┌──

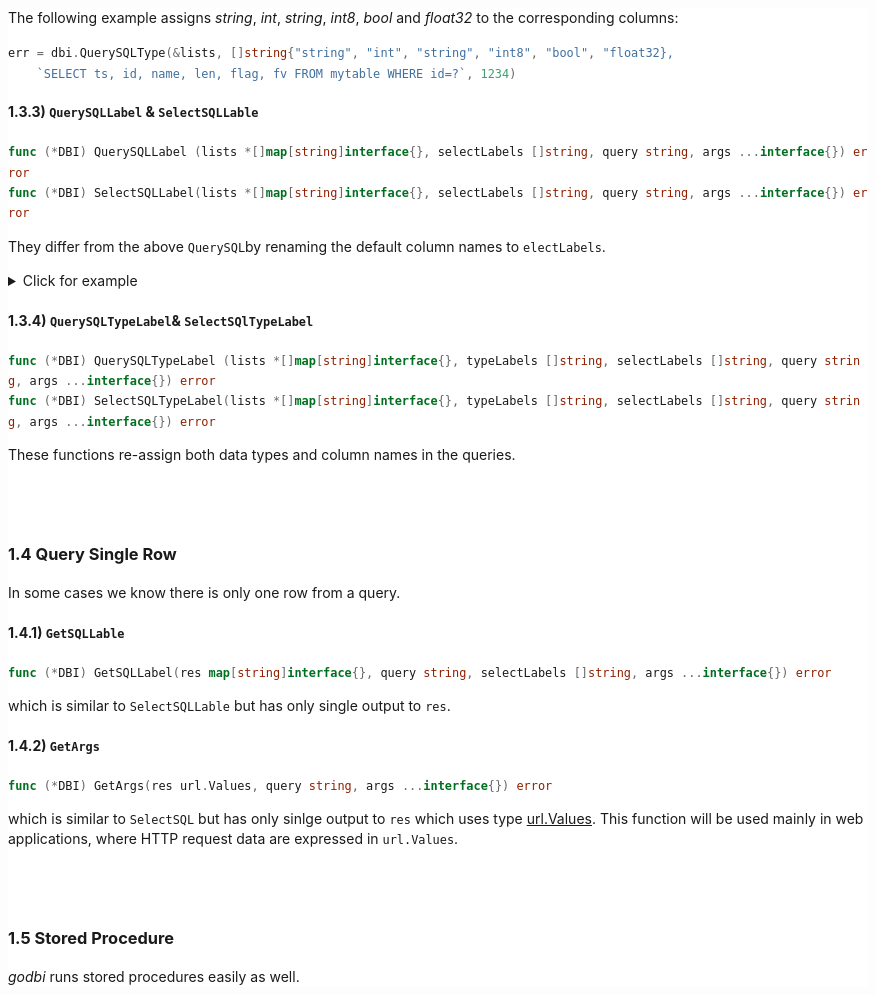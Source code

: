 The following example assigns _string_, _int_, _string_, _int8_, _bool_ and _float32_ to the corresponding columns:
```go
err = dbi.QuerySQLType(&lists, []string{"string", "int", "string", "int8", "bool", "float32},
    `SELECT ts, id, name, len, flag, fv FROM mytable WHERE id=?`, 1234)
```

#### 1.3.3) `QuerySQLLabel` & `SelectSQLLable`

```go
func (*DBI) QuerySQLLabel (lists *[]map[string]interface{}, selectLabels []string, query string, args ...interface{}) error
func (*DBI) SelectSQLLabel(lists *[]map[string]interface{}, selectLabels []string, query string, args ...interface{}) error
```
They differ from the above `QuerySQL`by renaming the default column names to `electLabels`.
<details><summary>Click for example</summary></details>

#### 1.3.4) `QuerySQLTypeLabel`& `SelectSQlTypeLabel`

```go
func (*DBI) QuerySQLTypeLabel (lists *[]map[string]interface{}, typeLabels []string, selectLabels []string, query string, args ...interface{}) error
func (*DBI) SelectSQLTypeLabel(lists *[]map[string]interface{}, typeLabels []string, selectLabels []string, query string, args ...interface{}) error
```
These functions re-assign both data types and column names in the queries.


<br /><br />
### 1.4  Query Single Row

In some cases we know there is only one row from a query. 

#### 1.4.1) `GetSQLLable`

```go
func (*DBI) GetSQLLabel(res map[string]interface{}, query string, selectLabels []string, args ...interface{}) error
```
which is similar to `SelectSQLLable` but has only single output to `res`.

#### 1.4.2) `GetArgs`

```go
func (*DBI) GetArgs(res url.Values, query string, args ...interface{}) error
```
which is similar to `SelectSQL` but has only sinlge output to `res` which uses type [url.Values](https://golang.org/pkg/net/url/). This function will be used mainly in web applications, where HTTP request data are expressed in `url.Values`.


<br /><br />
### 1.5  Stored Procedure

_godbi_ runs stored procedures easily as well.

└──

» **WHAT IS NEEDED**: Only lines that contain "GetArgs" are needed, so copy each of them from the data.

» **ANSWER AREA**:
#### 1.4.2) `GetArgs`
func (*DBI) GetArgs(res url.Values, query string, args ...interface{}) error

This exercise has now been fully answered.